Brent, US Oil Rise As Ukraine Risks Return
NEW YORK, March 6 (Reuters) - U.S. oil rose on Thursday after falling to near three-week lows as traders reconsidered the geopolitical risk posed by worsening diplomatic relations over Russia's intervention in Crimea.
The American benchmark fell by more than $1 about two hours before the settlement, then reversed losses to end the day higher after comments from U.S. President Barack Obama indicated the crisis between Ukraine and Russia, one of the world's biggest oil producers, was not easing as much as traders thought.
"The relief sell-off was probably premature in terms of thinking the (Ukraine) situation has resolved itself," said John Kilduff, partner at Again Capital, LLC in New York. "The president's remarks reminded everyone that the situation is far from resolved."
U.S. crude fell to an intra-session low of $100.13 at 12:56 p.m. EST, where it found support near the 200-day moving average of $100.02. U.S. oil settled 11 cents higher at $101.56 per barrel.

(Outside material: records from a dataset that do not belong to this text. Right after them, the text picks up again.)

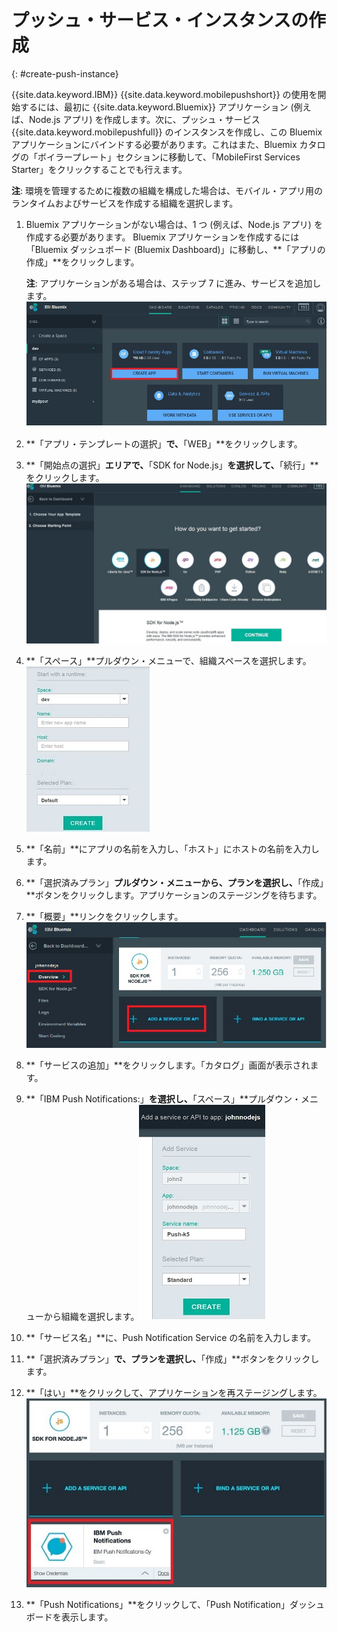 # プッシュ・サービス・インスタンスの作成
{: #create-push-instance}

{{site.data.keyword.IBM}} {{site.data.keyword.mobilepushshort}} の使用を開始するには、最初に {{site.data.keyword.Bluemix}} アプリケーション (例えば、Node.js アプリ) を作成します。次に、プッシュ・サービス {{site.data.keyword.mobilepushfull}} のインスタンスを作成し、この Bluemix アプリケーションにバインドする必要があります。これはまた、Bluemix カタログの「ボイラープレート」セクションに移動して、「MobileFirst Services Starter」をクリックすることでも行えます。

**注**: 環境を管理するために複数の組織を構成した場合は、モバイル・アプリ用のランタイムおよびサービスを作成する組織を選択します。


1. Bluemix アプリケーションがない場合は、1 つ (例えば、Node.js アプリ) を作成する必要があります。
Bluemix アプリケーションを作成するには「Bluemix ダッシュボード (Bluemix Dashboard)」に移動し、**「アプリの作成」**をクリックします。

	**注**: アプリケーションがある場合は、ステップ 7 に進み、サービスを追加します。![サービス・インスタンスの作成](images/create_service_instance1.jpg "サービス・インスタンスの作成")

1. **「アプリ・テンプレートの選択」**で、**「WEB」**をクリックします。

3. **「開始点の選択」**エリアで、**「SDK for Node.js」**を選択して、**「続行」**をクリックします。![開始点](images/create_service_nodejs2.jpg)

4. **「スペース」**プルダウン・メニューで、組織スペースを選択します。
![組織スペースの選択](images/create_a_service3.jpg)
1. **「名前」**にアプリの名前を入力し、「ホスト」にホストの名前を入力します。


1. **「選択済みプラン」**プルダウン・メニューから、プランを選択し、**「作成」**ボタンをクリックします。アプリケーションのステージングを待ちます。

1. **「概要」**リンクをクリックします。![サービスの追加](images/create_service_add4.jpg)
1. **「サービスの追加」**をクリックします。「カタログ」画面が表示されます。

1. **「IBM Push Notifications:」**を選択し、**「スペース」**プルダウン・メニューから組織を選択します。![組織スペースのプルダウン・メニュー](images/create_service_org.jpg)
1. **「サービス名」**に、Push Notification Service の名前を入力します。

1. **「選択済みプラン」**で、プランを選択し、**「作成」**ボタンをクリックします。

1. **「はい」**をクリックして、アプリケーションを再ステージングします。![IBM Push Notification Service](images/create_service_notification5.jpg)

1. **「Push Notifications」**をクリックして、「Push Notification」ダッシュボードを表示します。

Brent settled 34 cents higher at $108.10, but was not able to push higher than its 200-day moving average.
Obama's comments came hours after he ordered sanctions on people responsible for Moscow's military intervention in Ukraine, including travel bans and freezing of their U.S. assets.
Crimea's Moscow-backed parliament voted to allow the southern Ukrainian region to become part of Russia earlier on Thursday.
Also supporting U.S. crude, jobless claims fell by 26,000 to a three-month low last week, a positive sign for the labor market, according to data released Thursday. But manufacturing activity slowed in January, indicating a potential fall in energy demand.
Capping gains in oil were the record high levels of U.S. crude inventories on the Gulf Coast that had built up ahead of refinery maintenance season when demand typically falls.
Traders awaited Friday's nonfarm payrolls data for a fuller indication of economic strength in the world's largest oil consumer.
A Reuters survey forecast an increase of 149,000 jobs in February, stronger than the weather-depressed gains of 113,000 in January and 75,000 in December.
Nonfarm payrolls are due to be released Friday at 8:30 a.m. EST (1330 GMT).